-- WORK ORDER --
Below is a block of entries; repeat all of it exactly but omit the pictures.
==== DATA SHOWN
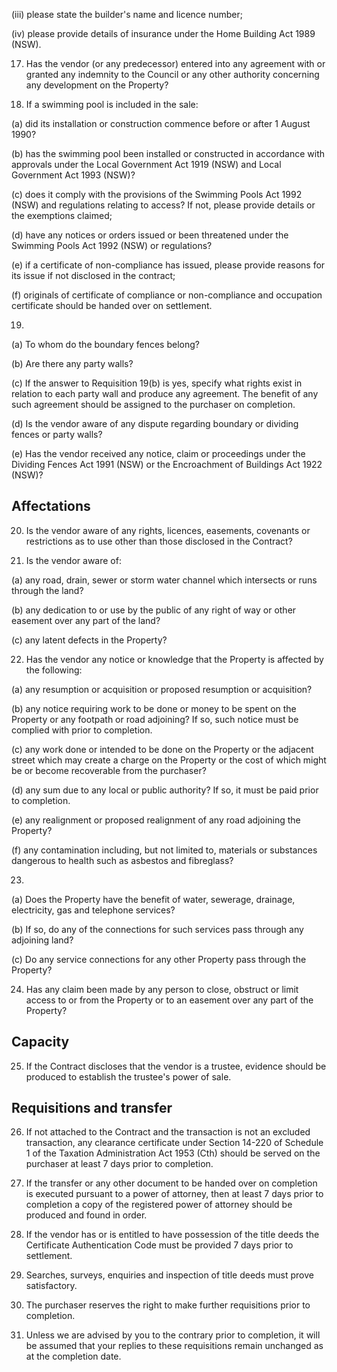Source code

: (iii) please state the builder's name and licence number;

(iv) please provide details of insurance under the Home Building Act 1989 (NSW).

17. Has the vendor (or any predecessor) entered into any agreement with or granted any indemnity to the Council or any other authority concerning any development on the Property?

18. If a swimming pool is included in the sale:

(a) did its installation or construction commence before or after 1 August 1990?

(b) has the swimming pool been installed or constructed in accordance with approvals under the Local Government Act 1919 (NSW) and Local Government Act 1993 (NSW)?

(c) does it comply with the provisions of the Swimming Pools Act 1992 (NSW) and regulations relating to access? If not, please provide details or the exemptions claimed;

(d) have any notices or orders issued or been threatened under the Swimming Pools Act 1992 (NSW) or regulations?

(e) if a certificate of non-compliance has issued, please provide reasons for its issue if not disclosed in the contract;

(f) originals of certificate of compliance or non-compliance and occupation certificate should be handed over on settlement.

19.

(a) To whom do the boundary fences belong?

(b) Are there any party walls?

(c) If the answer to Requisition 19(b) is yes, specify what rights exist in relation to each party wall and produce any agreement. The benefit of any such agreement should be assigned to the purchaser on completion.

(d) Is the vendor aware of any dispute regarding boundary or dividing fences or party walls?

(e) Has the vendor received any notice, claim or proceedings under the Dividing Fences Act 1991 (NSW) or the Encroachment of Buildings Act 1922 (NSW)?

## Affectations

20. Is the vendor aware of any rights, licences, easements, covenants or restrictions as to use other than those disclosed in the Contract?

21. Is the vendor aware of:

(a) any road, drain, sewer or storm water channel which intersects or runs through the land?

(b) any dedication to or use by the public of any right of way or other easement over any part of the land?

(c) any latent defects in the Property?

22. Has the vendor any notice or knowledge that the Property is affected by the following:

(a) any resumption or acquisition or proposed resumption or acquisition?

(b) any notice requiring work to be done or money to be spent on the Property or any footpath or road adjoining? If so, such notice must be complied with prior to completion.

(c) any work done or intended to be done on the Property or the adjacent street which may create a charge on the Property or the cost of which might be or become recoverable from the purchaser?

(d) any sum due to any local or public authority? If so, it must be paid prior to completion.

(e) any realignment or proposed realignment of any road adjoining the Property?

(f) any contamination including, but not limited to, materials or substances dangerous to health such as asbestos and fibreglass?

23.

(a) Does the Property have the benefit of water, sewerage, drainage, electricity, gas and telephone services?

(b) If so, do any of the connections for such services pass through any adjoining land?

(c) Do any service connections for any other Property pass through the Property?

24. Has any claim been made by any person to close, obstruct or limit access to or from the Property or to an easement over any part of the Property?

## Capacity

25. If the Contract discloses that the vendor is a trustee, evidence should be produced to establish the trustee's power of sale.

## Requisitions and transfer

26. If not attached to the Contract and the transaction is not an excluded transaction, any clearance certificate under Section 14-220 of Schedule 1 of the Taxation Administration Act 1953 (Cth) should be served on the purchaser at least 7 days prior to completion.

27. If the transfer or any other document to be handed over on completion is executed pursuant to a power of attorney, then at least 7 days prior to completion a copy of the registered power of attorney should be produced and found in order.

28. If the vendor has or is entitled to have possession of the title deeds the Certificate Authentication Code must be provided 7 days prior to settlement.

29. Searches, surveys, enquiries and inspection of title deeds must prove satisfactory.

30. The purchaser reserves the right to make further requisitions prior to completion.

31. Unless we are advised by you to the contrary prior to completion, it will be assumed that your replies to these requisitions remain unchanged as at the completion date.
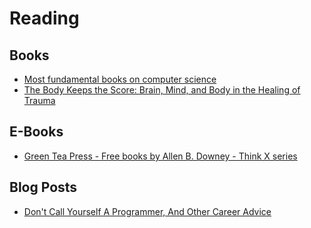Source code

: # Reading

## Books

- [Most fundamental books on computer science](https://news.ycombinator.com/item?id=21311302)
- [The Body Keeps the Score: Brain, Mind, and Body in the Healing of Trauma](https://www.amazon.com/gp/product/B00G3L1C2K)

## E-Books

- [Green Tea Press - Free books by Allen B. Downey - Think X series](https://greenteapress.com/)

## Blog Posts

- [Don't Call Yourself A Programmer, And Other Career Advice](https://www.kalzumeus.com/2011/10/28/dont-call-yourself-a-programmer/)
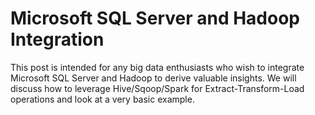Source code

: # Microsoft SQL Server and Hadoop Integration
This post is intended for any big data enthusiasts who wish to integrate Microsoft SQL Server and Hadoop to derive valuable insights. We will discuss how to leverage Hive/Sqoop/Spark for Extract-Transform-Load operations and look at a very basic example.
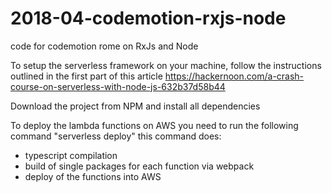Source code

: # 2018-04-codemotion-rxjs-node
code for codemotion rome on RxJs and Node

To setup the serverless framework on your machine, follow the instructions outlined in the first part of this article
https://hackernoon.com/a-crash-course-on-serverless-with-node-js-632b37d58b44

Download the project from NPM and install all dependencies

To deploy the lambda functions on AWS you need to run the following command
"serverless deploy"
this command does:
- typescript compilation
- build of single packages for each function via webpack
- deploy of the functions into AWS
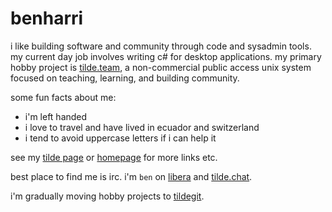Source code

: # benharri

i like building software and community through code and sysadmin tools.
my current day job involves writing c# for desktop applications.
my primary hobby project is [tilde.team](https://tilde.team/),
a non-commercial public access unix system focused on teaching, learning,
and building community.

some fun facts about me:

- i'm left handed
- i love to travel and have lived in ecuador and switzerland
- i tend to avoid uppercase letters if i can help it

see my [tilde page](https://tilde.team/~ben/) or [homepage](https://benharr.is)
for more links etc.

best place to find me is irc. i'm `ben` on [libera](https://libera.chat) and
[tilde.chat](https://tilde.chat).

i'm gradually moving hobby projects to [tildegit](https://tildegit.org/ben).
========
-- TASK RESPONSE --
Source code

: (iii) please state the builder's name and licence number;

(iv) please provide details of insurance under the Home Building Act 1989 (NSW).

17. Has the vendor (or any predecessor) entered into any agreement with or granted any indemnity to the Council or any other authority concerning any development on the Property?

18. If a swimming pool is included in the sale:

(a) did its installation or construction commence before or after 1 August 1990?

(b) has the swimming pool been installed or constructed in accordance with approvals under the Local Government Act 1919 (NSW) and Local Government Act 1993 (NSW)?

(c) does it comply with the provisions of the Swimming Pools Act 1992 (NSW) and regulations relating to access? If not, please provide details or the exemptions claimed;

(d) have any notices or orders issued or been threatened under the Swimming Pools Act 1992 (NSW) or regulations?

(e) if a certificate of non-compliance has issued, please provide reasons for its issue if not disclosed in the contract;

(f) originals of certificate of compliance or non-compliance and occupation certificate should be handed over on settlement.

19.

(a) To whom do the boundary fences belong?

(b) Are there any party walls?

(c) If the answer to Requisition 19(b) is yes, specify what rights exist in relation to each party wall and produce any agreement. The benefit of any such agreement should be assigned to the purchaser on completion.

(d) Is the vendor aware of any dispute regarding boundary or dividing fences or party walls?

(e) Has the vendor received any notice, claim or proceedings under the Dividing Fences Act 1991 (NSW) or the Encroachment of Buildings Act 1922 (NSW)?

## Affectations

20. Is the vendor aware of any rights, licences, easements, covenants or restrictions as to use other than those disclosed in the Contract?

21. Is the vendor aware of:

(a) any road, drain, sewer or storm water channel which intersects or runs through the land?

(b) any dedication to or use by the public of any right of way or other easement over any part of the land?

(c) any latent defects in the Property?

22. Has the vendor any notice or knowledge that the Property is affected by the following:

(a) any resumption or acquisition or proposed resumption or acquisition?

(b) any notice requiring work to be done or money to be spent on the Property or any footpath or road adjoining? If so, such notice must be complied with prior to completion.

(c) any work done or intended to be done on the Property or the adjacent street which may create a charge on the Property or the cost of which might be or become recoverable from the purchaser?

(d) any sum due to any local or public authority? If so, it must be paid prior to completion.

(e) any realignment or proposed realignment of any road adjoining the Property?

(f) any contamination including, but not limited to, materials or substances dangerous to health such as asbestos and fibreglass?

23.

(a) Does the Property have the benefit of water, sewerage, drainage, electricity, gas and telephone services?

(b) If so, do any of the connections for such services pass through any adjoining land?

(c) Do any service connections for any other Property pass through the Property?

24. Has any claim been made by any person to close, obstruct or limit access to or from the Property or to an easement over any part of the Property?

## Capacity

25. If the Contract discloses that the vendor is a trustee, evidence should be produced to establish the trustee's power of sale.

## Requisitions and transfer

26. If not attached to the Contract and the transaction is not an excluded transaction, any clearance certificate under Section 14-220 of Schedule 1 of the Taxation Administration Act 1953 (Cth) should be served on the purchaser at least 7 days prior to completion.

27. If the transfer or any other document to be handed over on completion is executed pursuant to a power of attorney, then at least 7 days prior to completion a copy of the registered power of attorney should be produced and found in order.

28. If the vendor has or is entitled to have possession of the title deeds the Certificate Authentication Code must be provided 7 days prior to settlement.

29. Searches, surveys, enquiries and inspection of title deeds must prove satisfactory.

30. The purchaser reserves the right to make further requisitions prior to completion.

31. Unless we are advised by you to the contrary prior to completion, it will be assumed that your replies to these requisitions remain unchanged as at the completion date.
Source code

: # Reading

## Books

- [Most fundamental books on computer science](https://news.ycombinator.com/item?id=21311302)
- [The Body Keeps the Score: Brain, Mind, and Body in the Healing of Trauma](https://www.amazon.com/gp/product/B00G3L1C2K)

## E-Books

- [Green Tea Press - Free books by Allen B. Downey - Think X series](https://greenteapress.com/)

## Blog Posts

- [Don't Call Yourself A Programmer, And Other Career Advice](https://www.kalzumeus.com/2011/10/28/dont-call-yourself-a-programmer/)
Source code

: # Microsoft SQL Server and Hadoop Integration
This post is intended for any big data enthusiasts who wish to integrate Microsoft SQL Server and Hadoop to derive valuable insights. We will discuss how to leverage Hive/Sqoop/Spark for Extract-Transform-Load operations and look at a very basic example.
Source code

: # 2018-04-codemotion-rxjs-node
code for codemotion rome on RxJs and Node

To setup the serverless framework on your machine, follow the instructions outlined in the first part of this article
https://hackernoon.com/a-crash-course-on-serverless-with-node-js-632b37d58b44

Download the project from NPM and install all dependencies

To deploy the lambda functions on AWS you need to run the following command
"serverless deploy"
this command does:
- typescript compilation
- build of single packages for each function via webpack
- deploy of the functions into AWS
Source code

: # benharri

i like building software and community through code and sysadmin tools.
my current day job involves writing c# for desktop applications.
my primary hobby project is [tilde.team](https://tilde.team/),
a non-commercial public access unix system focused on teaching, learning,
and building community.

some fun facts about me:

- i'm left handed
- i love to travel and have lived in ecuador and switzerland
- i tend to avoid uppercase letters if i can help it

see my [tilde page](https://tilde.team/~ben/) or [homepage](https://benharr.is)
for more links etc.

best place to find me is irc. i'm `ben` on [libera](https://libera.chat) and
[tilde.chat](https://tilde.chat).

i'm gradually moving hobby projects to [tildegit](https://tildegit.org/ben).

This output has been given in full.